Mentre Mosca afferma che dai colloqui dei giorni scorsi è emerso che Russia e Occidente restano su “posizioni opposte”, il Cremlino sarebbe pronto a spostare le sue armi nucleari posizionandole non lontano dalle coste statunitensi, evocando così uno scenario che ricorda la crisi dei missili a Cuba del 1962. A rivelarlo è il New York Times, secondo cui la possibilità sarebbe stata ventilata da funzionari russi proprio a margine delle trattative fra Mosca e i Paesi occidentali nel caso le richieste e le rassicurazioni sull’Ucraina volute da Vladimir Putin non venissero soddisfatte.
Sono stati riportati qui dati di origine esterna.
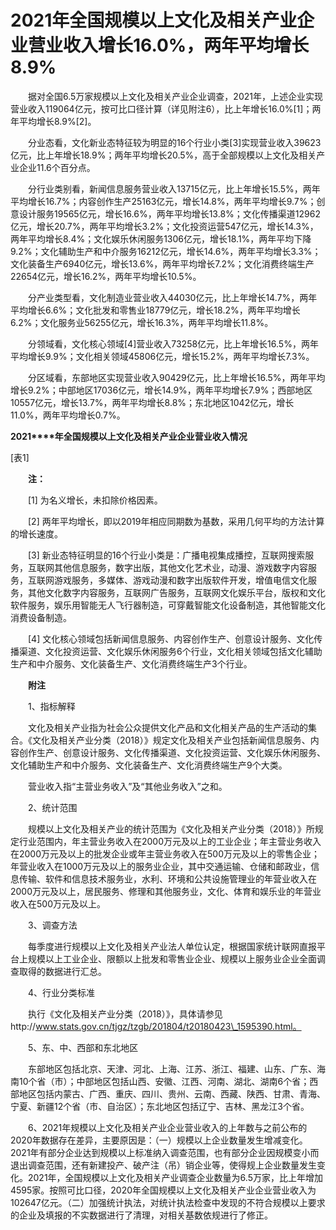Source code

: # 2021年全国规模以上文化及相关产业企业营业收入增长16.0%，两年平均增长8.9%

　　据对全国6.5万家规模以上文化及相关产业企业调查，2021年，上述企业实现营业收入119064亿元，按可比口径计算（详见附注6），比上年增长16.0%\[1\]；两年平均增长8.9%\[2\]。

　　分业态看，文化新业态特征较为明显的16个行业小类\[3\]实现营业收入39623亿元，比上年增长18.9%；两年平均增长20.5%，高于全部规模以上文化及相关产业企业11.6个百分点。

　　分行业类别看，新闻信息服务营业收入13715亿元，比上年增长15.5%，两年平均增长16.7%；内容创作生产25163亿元，增长14.8%，两年平均增长9.7%；创意设计服务19565亿元，增长16.6%，两年平均增长13.8%；文化传播渠道12962亿元，增长20.7%，两年平均增长3.2%；文化投资运营547亿元，增长14.3%，两年平均增长8.4%；文化娱乐休闲服务1306亿元，增长18.1%，两年平均下降9.2%；文化辅助生产和中介服务16212亿元，增长14.6%，两年平均增长3.3%；文化装备生产6940亿元，增长13.6%，两年平均增长7.2%；文化消费终端生产22654亿元，增长16.2%，两年平均增长10.5%。

　　分产业类型看，文化制造业营业收入44030亿元，比上年增长14.7%，两年平均增长6.6%；文化批发和零售业18779亿元，增长18.2%，两年平均增长6.2%；文化服务业56255亿元，增长16.3%，两年平均增长11.8%。

　　分领域看，文化核心领域\[4\]营业收入73258亿元，比上年增长16.5%，两年平均增长9.9%；文化相关领域45806亿元，增长15.2%，两年平均增长7.3%。

　　分区域看，东部地区实现营业收入90429亿元，比上年增长16.5%，两年平均增长9.2%；中部地区17036亿元，增长14.9%，两年平均增长7.9%；西部地区10557亿元，增长13.7%，两年平均增长8.8%；东北地区1042亿元，增长11.0%，两年平均增长0.7%。

**2021****年全国规模以上文化及相关产业企业营业收入情况**

\[表1\]

　　**注：**

　　\[1\] 为名义增长，未扣除价格因素。

　　\[2\] 两年平均增长，即以2019年相应同期数为基数，采用几何平均的方法计算的增长速度。

　　\[3\] 新业态特征明显的16个行业小类是：广播电视集成播控，互联网搜索服务，互联网其他信息服务，数字出版，其他文化艺术业，动漫、游戏数字内容服务，互联网游戏服务，多媒体、游戏动漫和数字出版软件开发，增值电信文化服务，其他文化数字内容服务，互联网广告服务，互联网文化娱乐平台，版权和文化软件服务，娱乐用智能无人飞行器制造，可穿戴智能文化设备制造，其他智能文化消费设备制造。

　　\[4\] 文化核心领域包括新闻信息服务、内容创作生产、创意设计服务、文化传播渠道、文化投资运营、文化娱乐休闲服务6个行业，文化相关领域包括文化辅助生产和中介服务、文化装备生产、文化消费终端生产3个行业。

　　**附注**

　　1、指标解释

　　文化及相关产业指为社会公众提供文化产品和文化相关产品的生产活动的集合。《文化及相关产业分类（2018）》规定文化及相关产业包括新闻信息服务、内容创作生产、创意设计服务、文化传播渠道、文化投资运营、文化娱乐休闲服务、文化辅助生产和中介服务、文化装备生产、文化消费终端生产9个大类。

　　营业收入指“主营业务收入”及“其他业务收入”之和。

　　2、统计范围

　　规模以上文化及相关产业的统计范围为《文化及相关产业分类（2018）》所规定行业范围内，年主营业务收入在2000万元及以上的工业企业；年主营业务收入在2000万元及以上的批发企业或年主营业务收入在500万元及以上的零售企业；年营业收入在1000万元及以上的服务业企业，其中交通运输、仓储和邮政业，信息传输、软件和信息技术服务业，水利、环境和公共设施管理业的年营业收入在2000万元及以上，居民服务、修理和其他服务业，文化、体育和娱乐业的年营业收入在500万元及以上。

　　3、调查方法

　　每季度进行规模以上文化及相关产业法人单位认定，根据国家统计联网直报平台上规模以上工业企业、限额以上批发和零售业企业、规模以上服务业企业全面调查取得的数据进行汇总。

　　4、行业分类标准

　　执行《文化及相关产业分类（2018）》，具体请参见http://www.stats.gov.cn/tjgz/tzgb/201804/t20180423\_1595390.html。

　　5、东、中、西部和东北地区

　　东部地区包括北京、天津、河北、上海、江苏、浙江、福建、山东、广东、海南10个省（市）；中部地区包括山西、安徽、江西、河南、湖北、湖南6个省；西部地区包括内蒙古、广西、重庆、四川、贵州、云南、西藏、陕西、甘肃、青海、宁夏、新疆12个省（市、自治区）；东北地区包括辽宁、吉林、黑龙江3个省。

　　6、2021年规模以上文化及相关产业企业营业收入的上年数与之前公布的2020年数据存在差异，主要原因是：（一）规模以上企业数量发生增减变化。2021年有部分企业达到规模以上标准纳入调查范围，也有部分企业因规模变小而退出调查范围，还有新建投产、破产注（吊）销企业等，使得规上企业数量发生变化。2021年，全国规模以上文化及相关产业调查企业数量为6.5万家，比上年增加4595家。按照可比口径，2020年全国规模以上文化及相关产业企业营业收入为102647亿元。（二）加强统计执法，对统计执法检查中发现的不符合规模以上要求的企业及填报的不实数据进行了清理，对相关基数依规进行了修正。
“Alcuni funzionari russi hanno suggerito che potrebbe perseguire gli interessi di sicurezza di Mosca in modalità” diverse: «Ci sono state allusioni, mai esplicitate, al fatto che le armi nucleari potrebbero essere spostate”, afferma il Nyt, aggiungendo che ad avanzare “questo approccio” sarebbe stato proprio Putin, minacciando una risposta inaspettata se l’Occidente avesse superato la “linea rossa”, ovvero lo schieramento della Nato alle sue porte. Lo scorso novembre infatti Putin aveva suggerito che la Russia avrebbe potuto dispiegare missili sottomarini ipersonici a una distanza da poter colpire Washington. Il leader della Federazione russa ha più volte ripetuto che la prospettiva di un’espansione militare occidentale in Ucraina pone un inaccettabile rischio perché potrebbe essere usata per lanciare attacchi nucleari contro Mosca con solo pochi minuti di avvertimento.
Al di là delle minacce la tensione al confine ucraino resta alle stelle. Il portavoce di Putin, Dmitri Peskov, ha in sostanza bollato come un nulla di fatto i recenti colloqui con i Paesi occidentali che temono un’invasione russa alle porte dell'Ue, alla quale Washington sarebbe pronta a rispondere dando sostegno a un’eventuale rivolta degli ucraini.